The screw problem on the right is no longer causing pain, or at least not as much. It's still harder to click the right than the left, but no where near as bad as a week and half ago.

Right now, I have bigger problems to worry about. I lost over 10% body weight. It's weird, bc despite getting LLing and gettting Julia back (if u've been following my channel, i started talking to my college sweetheart again, the girl i got LL for), i am depressed and lack energy all the time. This is partially psychological as I ran out of things to live for and need to make new goals, but it's mostly due to the fact that my body has lost a tremendous amount of mass. Dr Guichet said that if this continues, i am at risk for suicide.

I asked for anti depressants, but he said the best thing is to EAT MORE and MOVE MORE. to be honest, i have been skipping trainning a lot to be in bed all day listening to sad music and contemplating my life and sleep. i don't even have any interest in women anymore. i can't even finish one campaign on SC2, something i used to be able to play 14 hrs a day.

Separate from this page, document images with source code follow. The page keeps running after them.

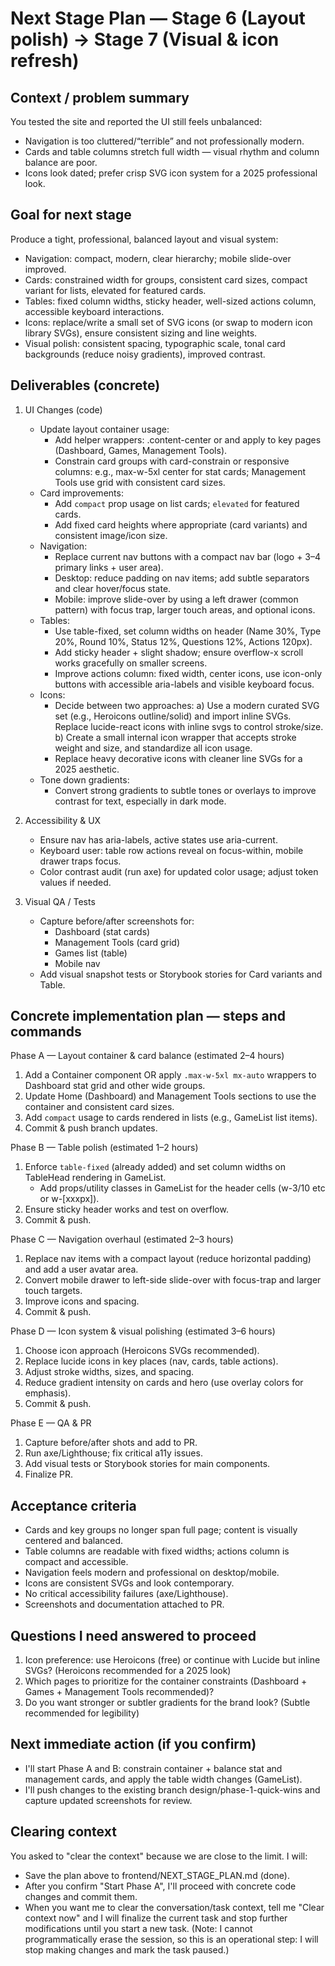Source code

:Next Stage Plan — Stage 6 (Layout polish) → Stage 7 (Visual & icon refresh)
==========================================================================

Context / problem summary
-------------------------
You tested the site and reported the UI still feels unbalanced:
- Navigation is too cluttered/“terrible” and not professionally modern.
- Cards and table columns stretch full width — visual rhythm and column balance are poor.
- Icons look dated; prefer crisp SVG icon system for a 2025 professional look.

Goal for next stage
-------------------
Produce a tight, professional, balanced layout and visual system:
- Navigation: compact, modern, clear hierarchy; mobile slide-over improved.
- Cards: constrained width for groups, consistent card sizes, compact variant for lists, elevated for featured cards.
- Tables: fixed column widths, sticky header, well-sized actions column, accessible keyboard interactions.
- Icons: replace/write a small set of SVG icons (or swap to modern icon library SVGs), ensure consistent sizing and line weights.
- Visual polish: consistent spacing, typographic scale, tonal card backgrounds (reduce noisy gradients), improved contrast.

Deliverables (concrete)
-----------------------
1. UI Changes (code)
   - Update layout container usage:
     - Add helper wrappers: .content-center or <Container maxWidth="..."> and apply to key pages (Dashboard, Games, Management Tools).
     - Constrain card groups with card-constrain or responsive columns: e.g., max-w-5xl center for stat cards; Management Tools use grid with consistent card sizes.
   - Card improvements:
     - Add `compact` prop usage on list cards; `elevated` for featured cards.
     - Add fixed card heights where appropriate (card variants) and consistent image/icon size.
   - Navigation:
     - Replace current nav buttons with a compact nav bar (logo + 3–4 primary links + user area).
     - Desktop: reduce padding on nav items; add subtle separators and clear hover/focus state.
     - Mobile: improve slide-over by using a left drawer (common pattern) with focus trap, larger touch areas, and optional icons.
   - Tables:
     - Use table-fixed, set column widths on header (Name 30%, Type 20%, Round 10%, Status 12%, Questions 12%, Actions 120px).
     - Add sticky header + slight shadow; ensure overflow-x scroll works gracefully on smaller screens.
     - Improve actions column: fixed width, center icons, use icon-only buttons with accessible aria-labels and visible keyboard focus.
   - Icons:
     - Decide between two approaches:
       a) Use a modern curated SVG set (e.g., Heroicons outline/solid) and import inline SVGs. Replace lucide-react icons with inline svgs to control stroke/size.
       b) Create a small internal icon wrapper that accepts stroke weight and size, and standardize all icon usage.
     - Replace heavy decorative icons with cleaner line SVGs for a 2025 aesthetic.
   - Tone down gradients:
     - Convert strong gradients to subtle tones or overlays to improve contrast for text, especially in dark mode.

2. Accessibility & UX
   - Ensure nav has aria-labels, active states use aria-current.
   - Keyboard user: table row actions reveal on focus-within, mobile drawer traps focus.
   - Color contrast audit (run axe) for updated color usage; adjust token values if needed.

3. Visual QA / Tests
   - Capture before/after screenshots for:
     - Dashboard (stat cards)
     - Management Tools (card grid)
     - Games list (table)
     - Mobile nav
   - Add visual snapshot tests or Storybook stories for Card variants and Table.

Concrete implementation plan — steps and commands
-----------------------------------------------
Phase A — Layout container & card balance (estimated 2–4 hours)
1. Add a Container component OR apply `.max-w-5xl mx-auto` wrappers to Dashboard stat grid and other wide groups.
2. Update Home (Dashboard) and Management Tools sections to use the container and consistent card sizes.
3. Add `compact` usage to cards rendered in lists (e.g., GameList list items).
4. Commit & push branch updates.

Phase B — Table polish (estimated 1–2 hours)
1. Enforce `table-fixed` (already added) and set column widths on TableHead rendering in GameList.
   - Add props/utility classes in GameList for the header cells (w-3/10 etc or w-[xxxpx]).
2. Ensure sticky header works and test on overflow.
3. Commit & push.

Phase C — Navigation overhaul (estimated 2–3 hours)
1. Replace nav items with a compact layout (reduce horizontal padding) and add a user avatar area.
2. Convert mobile drawer to left-side slide-over with focus-trap and larger touch targets.
3. Improve icons and spacing.
4. Commit & push.

Phase D — Icon system & visual polishing (estimated 3–6 hours)
1. Choose icon approach (Heroicons SVGs recommended).
2. Replace lucide icons in key places (nav, cards, table actions).
3. Adjust stroke widths, sizes, and spacing.
4. Reduce gradient intensity on cards and hero (use overlay colors for emphasis).
5. Commit & push.

Phase E — QA & PR
1. Capture before/after shots and add to PR.
2. Run axe/Lighthouse; fix critical a11y issues.
3. Add visual tests or Storybook stories for main components.
4. Finalize PR.

Acceptance criteria
-------------------
- Cards and key groups no longer span full page; content is visually centered and balanced.
- Table columns are readable with fixed widths; actions column is compact and accessible.
- Navigation feels modern and professional on desktop/mobile.
- Icons are consistent SVGs and look contemporary.
- No critical accessibility failures (axe/Lighthouse).
- Screenshots and documentation attached to PR.

Questions I need answered to proceed
------------------------------------
1. Icon preference: use Heroicons (free) or continue with Lucide but inline SVGs? (Heroicons recommended for a 2025 look)
2. Which pages to prioritize for the container constraints (Dashboard + Games + Management Tools recommended)?
3. Do you want stronger or subtler gradients for the brand look? (Subtle recommended for legibility)

Next immediate action (if you confirm)
-------------------------------------
- I'll start Phase A and B: constrain container + balance stat and management cards, and apply the table width changes (GameList).
- I'll push changes to the existing branch design/phase-1-quick-wins and capture updated screenshots for review.

Clearing context
----------------
You asked to "clear the context" because we are close to the limit. I will:
- Save the plan above to frontend/NEXT_STAGE_PLAN.md (done).
- After you confirm "Start Phase A", I'll proceed with concrete code changes and commit them.
- When you want me to clear the conversation/task context, tell me "Clear context now" and I will finalize the current task and stop further modifications until you start a new task. (Note: I cannot programmatically erase the session, so this is an operational step: I will stop making changes and mark the task paused.)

Listening to sad music, lost of sexual interest, not playing SC2 anymore. Wow, I'm seeing many elements from my own personal life so I can totally relate to how you feel... except at least you got your girl back. Too bad she can't visit you in your condition.

It's amazing to see the kinds of things Dr. Guichet can put up with. He's definitely a great doctor, if not the best in the world. You're in good hands. Even if you close your eyes at this point and breeze through your 10cm, you will still be fine in the end. So I wouldn't worry.